In addition to the four teams working at P.S.1, MoMA has invited Adam Yarinsky and Architecture Research Office (ARO) to contribute to the Rising Currents project. ARO’s existing research will offer valuable contextual material for the exhibition, and a proposed solution for a site that encompasses Lower Manhattan. Here ARO gives an overview of their background as well as some initial design concepts and questions. You’ll hear more from all the teams next week.
Architecture Research Office is excited to join the teams of exceptional designers invited by MoMA to participate in Rising Currents. We come to this project after two years of research into the changing climate’s impact on New York City. Funded through the American Institute of Architects’ Latrobe Research Fellowship and conducted with structural engineer Guy Nordenson and landscape architect Catherine Seavitt, this study forms the basis of the Rising Currents workshop and exhibition. Our team studied everything we could about the Upper Bay—from its ecology to its history to its fluid-dynamic character. We learned that an era of elevated sea levels will produce more frequent and more severe storms, a challenge that necessitates a new relationship between the city and the water.
Low-lying and densely inhabited, Lower Manhattan sits in the path of any approaching storm surge. To secure the city, some manner of intervention is required, but very little space is available upon which to create it. Hard engineering solutions like New Orleans’s levees would wall off the city from the water. Instead, we thought about ways to establish a buffer landscape, a resilient network of defenses extending out into the water.

Computer-generated image of lower Manhattan. ARO Architects
We conceived of an archipelago of constructed islands and a re-contoured Manhattan shoreline. Islands, reefs, and berms formed from dredged material serve to widen the tidal zone, blunting the force of storm surges and blocking the advance of water onto land. Our work proposed arrays of such islands that enable a temporal process, a naturally occurring flow of water and sediment, to reinforce this buffer over time.

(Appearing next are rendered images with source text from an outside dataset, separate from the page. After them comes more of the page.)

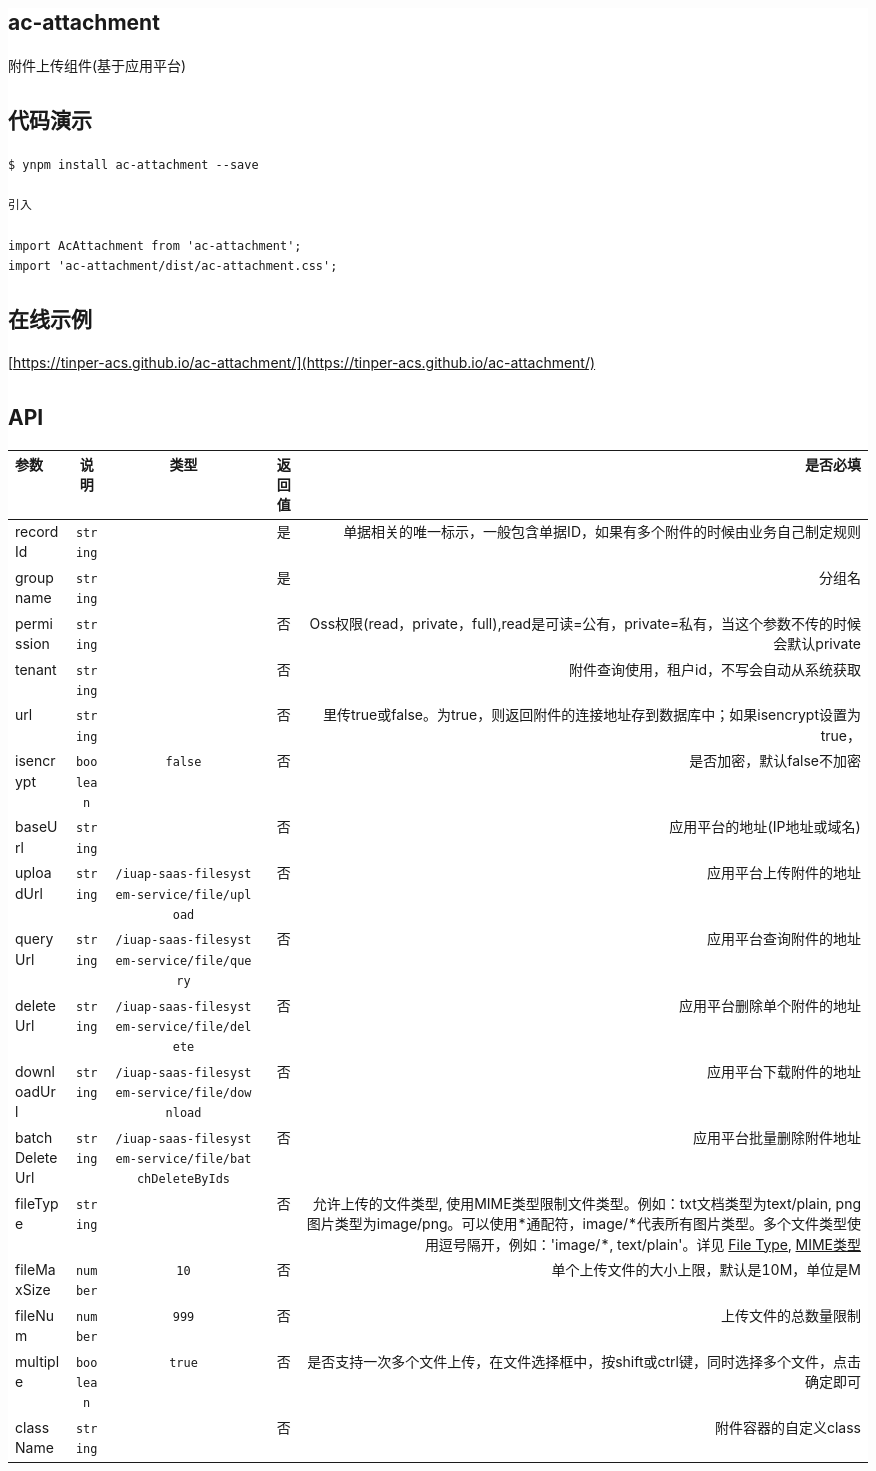 ## ac-attachment

附件上传组件(基于应用平台)


## 代码演示

```
$ ynpm install ac-attachment --save

引入

import AcAttachment from 'ac-attachment';
import 'ac-attachment/dist/ac-attachment.css';

```

## 在线示例
 [https://tinper-acs.github.io/ac-attachment/](https://tinper-acs.github.io/ac-attachment/)
 

## API


|参数|说明|类型|返回值|是否必填|
|:--|:---:|:--:|---:|---:|
|recordId | `string` | | 是 | 单据相关的唯一标示，一般包含单据ID，如果有多个附件的时候由业务自己制定规则 
|groupname | `string` |  | 是 | 分组名
|permission | `string` |  | 否 | Oss权限(read，private，full),read是可读=公有，private=私有，当这个参数不传的时候会默认private
|tenant | `string` |  | 否 | 附件查询使用，租户id，不写会自动从系统获取
|url | `string` |  | 否 | 里传true或false。为true，则返回附件的连接地址存到数据库中；如果isencrypt设置为true，|url不能设置为true否则不能上传，提示：对于加密文件不能返回url，返回了也无法访问
|isencrypt | `boolean` | `false` | 否 | 是否加密，默认false不加密
|baseUrl | `string` | | 否 | 应用平台的地址(IP地址或域名)
|uploadUrl | `string` | `/iuap-saas-filesystem-service/file/upload` | 否 | 应用平台上传附件的地址
|queryUrl | `string` | `/iuap-saas-filesystem-service/file/query` | 否 | 应用平台查询附件的地址
|deleteUrl | `string` | `/iuap-saas-filesystem-service/file/delete` | 否 | 应用平台删除单个附件的地址
|downloadUrl | `string` | `/iuap-saas-filesystem-service/file/download` | 否 | 应用平台下载附件的地址
|batchDeleteUrl | `string` | `/iuap-saas-filesystem-service/file/batchDeleteByIds` | 否 | 应用平台批量删除附件地址
|fileType | `string`  |  | 否 |允许上传的文件类型, 使用MIME类型限制文件类型。例如：txt文档类型为text/plain, png图片类型为image/png。可以使用\*通配符，image/\*代表所有图片类型。多个文件类型使用逗号隔开，例如：'image/\*, text/plain'。详见 [File Type](https://developer.mozilla.org/zh-CN/docs/Web/API/File/type), [MIME类型](https://developer.mozilla.org/zh-CN/docs/Web/HTTP/Basics_of_HTTP/MIME_types)
|fileMaxSize | `number` | `10` | 否 | 单个上传文件的大小上限，默认是10M，单位是M
|fileNum | `number` | `999` | 否 | 上传文件的总数量限制
|multiple  | `boolean` | `true` | 否 | 是否支持一次多个文件上传，在文件选择框中，按shift或ctrl键，同时选择多个文件，点击确定即可
|className | `string` |  | 否 | 附件容器的自定义class
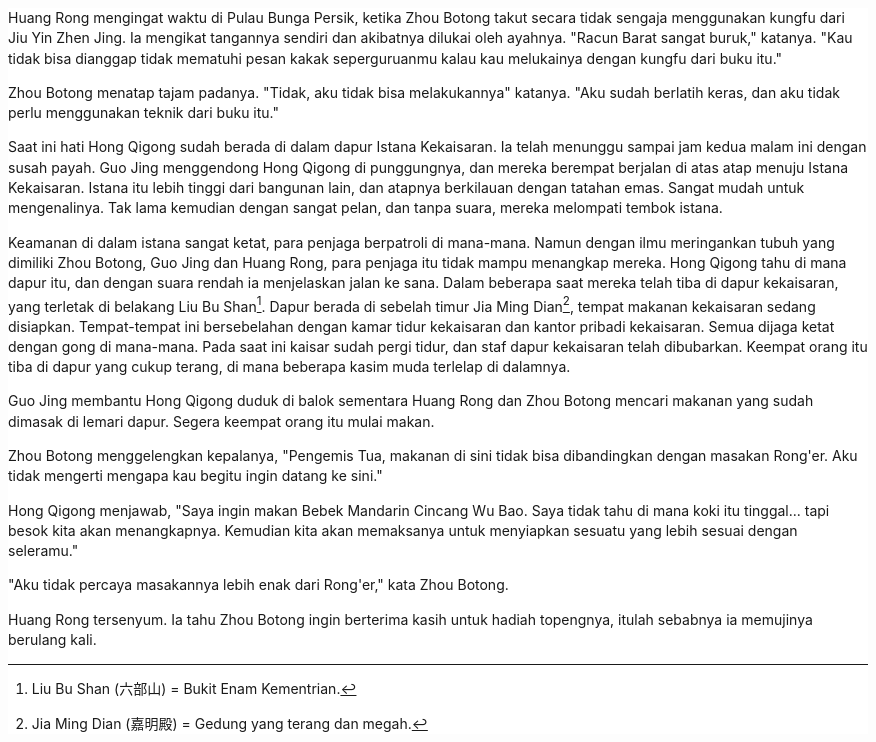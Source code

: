 Huang Rong mengingat waktu di Pulau Bunga Persik, ketika Zhou Botong takut secara tidak sengaja menggunakan kungfu dari 
Jiu Yin Zhen Jing. Ia mengikat tangannya sendiri dan akibatnya dilukai oleh ayahnya. "Racun Barat sangat buruk," katanya. 
"Kau tidak bisa dianggap tidak mematuhi pesan kakak seperguruanmu kalau kau melukainya dengan kungfu dari buku itu."

Zhou Botong menatap tajam padanya. "Tidak, aku tidak bisa melakukannya" katanya. "Aku sudah berlatih keras, dan aku tidak 
perlu menggunakan teknik dari buku itu."

Saat ini hati Hong Qigong sudah berada di dalam dapur Istana Kekaisaran. Ia telah menunggu sampai jam kedua malam ini dengan 
susah payah. Guo Jing menggendong Hong Qigong di punggungnya, dan mereka berempat berjalan di atas atap menuju Istana 
Kekaisaran. Istana itu lebih tinggi dari bangunan lain, dan atapnya berkilauan dengan tatahan emas. Sangat mudah untuk 
mengenalinya. Tak lama kemudian dengan sangat pelan, dan tanpa suara, mereka melompati tembok istana.

Keamanan di dalam istana sangat ketat, para penjaga berpatroli di mana-mana. Namun dengan ilmu meringankan tubuh yang 
dimiliki Zhou Botong, Guo Jing dan Huang Rong, para penjaga itu tidak mampu menangkap mereka. Hong Qigong tahu di mana 
dapur itu, dan dengan suara rendah ia menjelaskan jalan ke sana. Dalam beberapa saat mereka telah tiba di dapur kekaisaran, 
yang terletak di belakang Liu Bu Shan[^liu-bu-shan]. Dapur berada di sebelah timur Jia Ming Dian[^jia-ming-dian], tempat 
makanan kekaisaran sedang disiapkan. Tempat-tempat ini bersebelahan dengan kamar tidur kekaisaran dan kantor pribadi 
kekaisaran. Semua dijaga ketat dengan gong di mana-mana. Pada saat ini kaisar sudah pergi tidur, dan staf dapur kekaisaran 
telah dibubarkan. Keempat orang itu tiba di dapur yang cukup terang, di mana beberapa kasim muda terlelap di dalamnya.

[^liu-bu-shan]: Liu Bu Shan (六部山) = Bukit Enam Kementrian.

[^jia-ming-dian]: Jia Ming Dian (嘉明殿) = Gedung yang terang dan megah.

Guo Jing membantu Hong Qigong duduk di balok sementara Huang Rong dan Zhou Botong mencari makanan yang sudah dimasak di 
lemari dapur. Segera keempat orang itu mulai makan.

Zhou Botong menggelengkan kepalanya, "Pengemis Tua, makanan di sini tidak bisa dibandingkan dengan masakan Rong'er. Aku 
tidak mengerti mengapa kau begitu ingin datang ke sini."

Hong Qigong menjawab, "Saya ingin makan Bebek Mandarin Cincang Wu Bao. Saya tidak tahu di mana koki itu tinggal... tapi 
besok kita akan menangkapnya. Kemudian kita akan memaksanya untuk menyiapkan sesuatu yang lebih sesuai dengan seleramu."

"Aku tidak percaya masakannya lebih enak dari Rong'er," kata Zhou Botong.

Huang Rong tersenyum. Ia tahu Zhou Botong ingin berterima kasih untuk hadiah topengnya, itulah sebabnya ia memujinya 
berulang kali.


[^wu-bao]: Wu Bao (五宝), secara literal berarti 'Lima Harta Karun'. Yang dimaksud harta karun ini berkaitan dengan kepercayaan masyarakat Tionghoa tradisional. Secara umum dapat kita sebutkan sebagai Qi, Darah, Shen, Cairan Tubuh, dan Jing. Ini semua sangat tergantung pada _bagaimana_ orang menafsirkan makna teks kuno, dan saya sendiri sama sekali jauh dari ahli mengenai masalah tersebut, jadi istilah ini hanya diterjemahkan apa adanya. Kaitannya dengan nama makanan itu sendiri adalah, rasa dan manfaat kuliner tersebut dapat memenuhi tuntutan kelima 'harta karun' di atas.
[^sha]: Sha (傻) memang bisa diartikan 'konyol' atau bodoh/tolol. Sedangkan Gu (姑) sebenarnya berarti 'tante' atau seorang wanita. Tetapi kalau digunakan bersama Niang (娘) akan menjadi 'Nona'. Istilah Sha Gu (傻姑) bisa diterjemahkan menjadi 'Si Bodoh' untuk seorang perempuan.
[^sha-zi]: Sebetulnya sama dengan Sha Gu, tetapi Shazi ditujukan kepada seorang anak laki-laki.
[^shang-yi]: Dinasti Shang adalah kerajaan tertua yang tercatat dalam sejarah Tiongkok, dengan bukti sejarah sangat lengkap, yang berasal dari penggalian arkeologi modern. Dinasti Xia, yang sebetulnya tercatat sebagai pendahulu Dinasti Shang, tidak pernah diketemukan bukti-bukti arkeologi peninggalannya. Dinasti Shang digulingkan oleh pemberontakan Ji Fa sekitar tahun 1046 SM, yang menandai dimulainya era Dinasti Zhou.
[^lukisan-1]: Song Zi Tian Wang Tu (送子天王图) adalah nama lukisan dari seorang pelukis terkenal dari Dinasti Tang, yang bernama Wu Daozi (吴道子), 685-758 M. Judul lukisan itu bisa diterjemahkan menjadi 'Mengirimkan Seorang Anak Ke Tahta Surga'.
[^lukisan-2]: Mu Ma Tu (牧马图) adalah lukisan hasil karya Han Gan (韩干 atau tradisional:韓幹), 706-783 M, juga berasal dari era Dinasti Tang. Judul tersebut bisa diterjemahkan menjadi 'Penggembala Naik Kuda'. Dalam terjemahan novel bahasa Inggris hasil karya penggemar, nama Han Gan ditulis Han Ganhua.
[^lukisan-3]: Li Houzhu (李後主) adalah kaisar terakhir dari Dinasti Tang Selatan, yang sebetulnya bernama Li Yu (李煜), 937-978 Masehi. Li Yu dikenal sangat berbakat di dalam seni, dengan banyaknya puisi, prosa, dan juga lukisan hasil karyanya. Sebelum tahun 961 M, ia lebih dikenal dengan nama Li Congjia (李從嘉). Nama Li Houzhu itu sendiri juga bermakna 'Penguasa terakhir dari keluarga Li'. Salah satu catatan sejarah penting dari Li Yu adalah konflik yang sulit diuraikan dengan keluarga pendiri Dinasti Song, yaitu Zhao Kuangyin (赵匡胤), di mana ketika Song berhasil menaklukkan Dinasti Tang Selatan, Li Yu tidak dibunuh. Adalah adik kandung Zhao Kuangyin, yaitu Zhao Kuangyi (赵匡义), yang membunuhnya, sebagian karena skandal hubungan seksual dengan adik kandung dari permaisuri Li Yu, yang juga punya skandal dengan Li Yu sendiri. Zhao Kuangyi sendiri saat itu juga punya konflik dengan kakak kandungnya, yang berhubungan dengan tahta Kekaisaran. Judul lukisan tersebut bisa diartikan 'Menyeberangi Mata Air Hutan'.
[^lukisan-4]: Liang Kai (梁楷) adalah pelukis dari Kekaisaran Song Selatan, yang hidup dari tahun 1140-1210 M. Ia juga dikenal dengan sebutan 'Orang Gila Liang', karena gaya lukisannya yang sangat informal. Figur dalam lukisannya, yang mengingatkan Huang Rong kepada Zhou Botong, kemungkinan besar adalah Li Bai, seorang seniman terkenal dari era Dinasti Tang, yang pernah menulis sajak tentang Yang Guifei. Puisi tersebut akhirnya dijadikan bahan oleh beberapa pihak untuk menyingkirkan Li Bai dari istana, dengan memperalat Sang Kaisar Xuanzong (Li Longji), yang teramat sangat menyayangi Yang Guifei.
[^yuan-bao]: Batangan perak berbentuk kapal, uang jaman dulu.
[^karung-beras]: Yang dimaksud karung beras dan kantong arak di sini adalah para pengawal istana.
[^pepatah-2]: Ini adalah pepatah kuno, Yi Yan Ji Chu, Si Ma Nan Zhui (一言既出，驷马难追). Maksudnya adalah tekad untuk menepati janji.
[^jembatan-rusak]: Duan Qiao Can Xue (断桥残雪), atau Jembatan Rusak tempat orang bisa melihat sisa-sisa salju. 
[^feng-ru-song]: Feng Ru Song (风入松), artinya adalah 'Angin Meniup Pohon Pinus'.
[^karakter-fu]: Fu (扶) = Membantu, meluruskan, atau melegakan.
[^karakter-xie]: Xie (攜) = Membawa serta.
[^karakter-zui]: Zui (醉) = mabuk.
[^karakter-jiu]: Jiu (酒) = arak.
[^fei-lai-feng]: Fei Lai Feng (飞来峰) secara literal berarti 'Puncak Terbang Mendekat'.
[^cui-wei-ting]: Cui Wei Ting (翠微亭) = Pondok Hijau Kecil.
[^zheng-yi]: Zheng Yi (征衣) adalah seragam militer yang dipakai para prajurit di jaman dulu.
[^ma-ti]: Ma Ti (马蹄) = tapal kuda.
[^wulin-yuan]: Wulin Yuan (武林园) = Taman Ilmu Bela Diri.
[^zhong-kui]: Zhong Kui (钟馗) adalah karakter di dalam mitologi Tiongkok, yang sanggup mengusir roh jahat. Ini adalah simbol dari seseorang yang punya keberanian untuk melawan kejahatan.
[^pan-guan]: Pan Guan (判官) juga karakter dalam mitologi Tiongkok, hakim di dunia akhirat.
[^zao-jun]: Zao Jun (灶君 atau 灶神) juga karakter mitologi Tiongkok, Dewa Dapur.
[^tu-di]: Tu Di (土地) adalah Dewa Bumi, atau dewa lokal.
[^shen-bing]: Shen Bing (神兵), sama seperti Zhong Kui, Pan Guan, Zao Jun, dan Tu Di, adalah karakter di dalam mitologi Tiongkok. Shen Bing adalah prajurit Surga, dalam arti 'Prajurit Ilahi'.
[^san-yuan-lou]: San Yuan Lou (三原楼), leebih enak kalau kita tulis Kedai San Yuan, atau dibiarkan apa adanya.
[^eternal-willow]: Liu Yong (柳永) adalah seorang penyair Dinasti Song Utara (sekitar 984–1053 M). Ia dikenal karena memakai gaya bahasa yang sangat vulgar bagi jaman itu, dan juga kehidupan pribadinya yang sering menghabiskan waktu di rumah-rumah bordil, termasuk membuat sajak untuk para penghuninya. Selain itu Liu Yong juga dikenal sebagai orang pertama yang melakukan reformasi terhadap puisi Song Ci (宋词).
[^wang-hai-chao]: Lagu atau syair berjudul Wang Hai Chao (望海潮), yang berarti 'Memandang Gelombang Laut'. Puisi ini ditulis oleh Liu Yong pada tahun 1003, Wang Hai Chao. Dong Nan Xíng Sheng (望海潮·东南形胜). Puisi tersebut ebetulnya ditulis Liu Yong sebagai sapaan kepada Sun He, salah seorang pejabat kompeten dari Dinasti Song. Begitu diedarkan, puisi tersebut dengan cepat menyebar dan menjadi sangat populer. Sejak itu nama Liu Yong pun dikenal orang.
[^cui-han-tang]: Cui Han Tang (翠寒堂) = Gedung Giok Dingin.
[^mo-li]: Melati, atau Mo Li (茉莉).
[^su-xin]: Su Xin (素馨), kemungkinan adalah Bunga Kamboja.
[^she-xiang-teng]: She Xiang Teng (麝香藤), kemungkinan adalah sejenis bunga kesturi.
[^shu-jin]: Hanya ada nama latin dari bunga ini, _vermillion hibiscus_. Tidak ditemukan referensi tentang nama Shu Jin.
[^yu-gui]: Yu Gui (玉桂), tampaknya adalah _Cinnamon_ atau Kayu Manis.
[^hong-jiao]: Hong Jiao (红蕉), nama ini sendiri berarti 'Pisang Merah'.
[^loquat]: Pipa (枇杷), adalah sejenis buah yang rasanya asam, berwarna kuning-oranye seperti kuning telur, dan berbentuk bulat telur.
[^ping-shen]: Ping Shen (平身), biasa digunakan oleh kaisar untuk mempersilakan para bawahannya bangkit berdiri setelah memberi hormat. Tetapi Guo Jing menambahkan kata 'Silakan', atau Qing (请), yang menjadikannya sangat aneh.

For Rising Currents, Architecture Research Office’s team, including landscape architects dlandstudio, will examine ways to further develop this continuum between land and water. What are the programmatic and formal relationships that might strengthen this buffer landscape’s relationship to the city? For example, can it serve to filter storm water while also meeting a specific programmatic role? What edge conditions and island design systems might respond to specific requirements associated with different ecosystems? How might we expose new program possibilities in the water to augment recreational uses such as fishing and boating?